(What you are asked to do):
How many lines in the records below contain "Engine"? Reply with the number only.

[Collected data entries]
....................
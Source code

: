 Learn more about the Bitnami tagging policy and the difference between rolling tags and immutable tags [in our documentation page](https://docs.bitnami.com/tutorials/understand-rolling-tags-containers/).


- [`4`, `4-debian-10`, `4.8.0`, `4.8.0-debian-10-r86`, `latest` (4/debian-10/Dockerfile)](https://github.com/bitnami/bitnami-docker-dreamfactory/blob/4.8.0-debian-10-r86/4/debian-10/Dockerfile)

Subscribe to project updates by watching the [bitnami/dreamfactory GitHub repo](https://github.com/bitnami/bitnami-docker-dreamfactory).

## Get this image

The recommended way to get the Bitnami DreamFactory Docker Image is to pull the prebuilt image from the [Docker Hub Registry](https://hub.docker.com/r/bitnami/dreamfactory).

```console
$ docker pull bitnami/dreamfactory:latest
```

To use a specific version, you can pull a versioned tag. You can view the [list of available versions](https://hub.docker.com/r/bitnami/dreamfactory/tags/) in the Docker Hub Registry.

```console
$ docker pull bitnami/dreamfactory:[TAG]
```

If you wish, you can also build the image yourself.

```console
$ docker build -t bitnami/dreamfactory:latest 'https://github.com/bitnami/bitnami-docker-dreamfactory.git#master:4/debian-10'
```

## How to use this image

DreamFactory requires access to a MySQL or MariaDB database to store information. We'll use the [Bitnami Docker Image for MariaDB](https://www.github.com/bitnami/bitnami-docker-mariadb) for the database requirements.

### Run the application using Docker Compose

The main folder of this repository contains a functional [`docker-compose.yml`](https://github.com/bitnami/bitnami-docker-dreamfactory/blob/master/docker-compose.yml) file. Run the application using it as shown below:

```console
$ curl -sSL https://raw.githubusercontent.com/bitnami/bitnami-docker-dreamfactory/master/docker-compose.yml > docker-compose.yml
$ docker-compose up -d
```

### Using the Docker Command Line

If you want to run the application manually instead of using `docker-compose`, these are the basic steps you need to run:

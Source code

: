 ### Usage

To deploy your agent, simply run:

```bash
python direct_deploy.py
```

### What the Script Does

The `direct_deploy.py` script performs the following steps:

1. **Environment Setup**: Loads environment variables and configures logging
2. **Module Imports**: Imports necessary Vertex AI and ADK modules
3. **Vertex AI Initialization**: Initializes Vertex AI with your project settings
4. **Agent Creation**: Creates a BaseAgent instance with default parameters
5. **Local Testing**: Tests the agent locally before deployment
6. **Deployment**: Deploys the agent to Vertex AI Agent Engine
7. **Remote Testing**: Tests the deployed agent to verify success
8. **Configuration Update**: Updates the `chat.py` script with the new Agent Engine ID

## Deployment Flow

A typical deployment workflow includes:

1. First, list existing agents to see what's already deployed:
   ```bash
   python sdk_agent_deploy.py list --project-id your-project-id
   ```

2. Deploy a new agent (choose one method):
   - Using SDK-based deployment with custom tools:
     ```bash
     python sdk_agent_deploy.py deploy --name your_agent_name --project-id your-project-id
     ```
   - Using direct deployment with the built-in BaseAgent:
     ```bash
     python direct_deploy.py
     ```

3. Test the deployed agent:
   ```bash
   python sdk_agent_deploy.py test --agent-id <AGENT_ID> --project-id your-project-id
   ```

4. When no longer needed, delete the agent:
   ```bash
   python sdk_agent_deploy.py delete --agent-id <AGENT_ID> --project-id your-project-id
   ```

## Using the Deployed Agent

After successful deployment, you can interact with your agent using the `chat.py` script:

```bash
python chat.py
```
....................
(Reply to the exercise):
2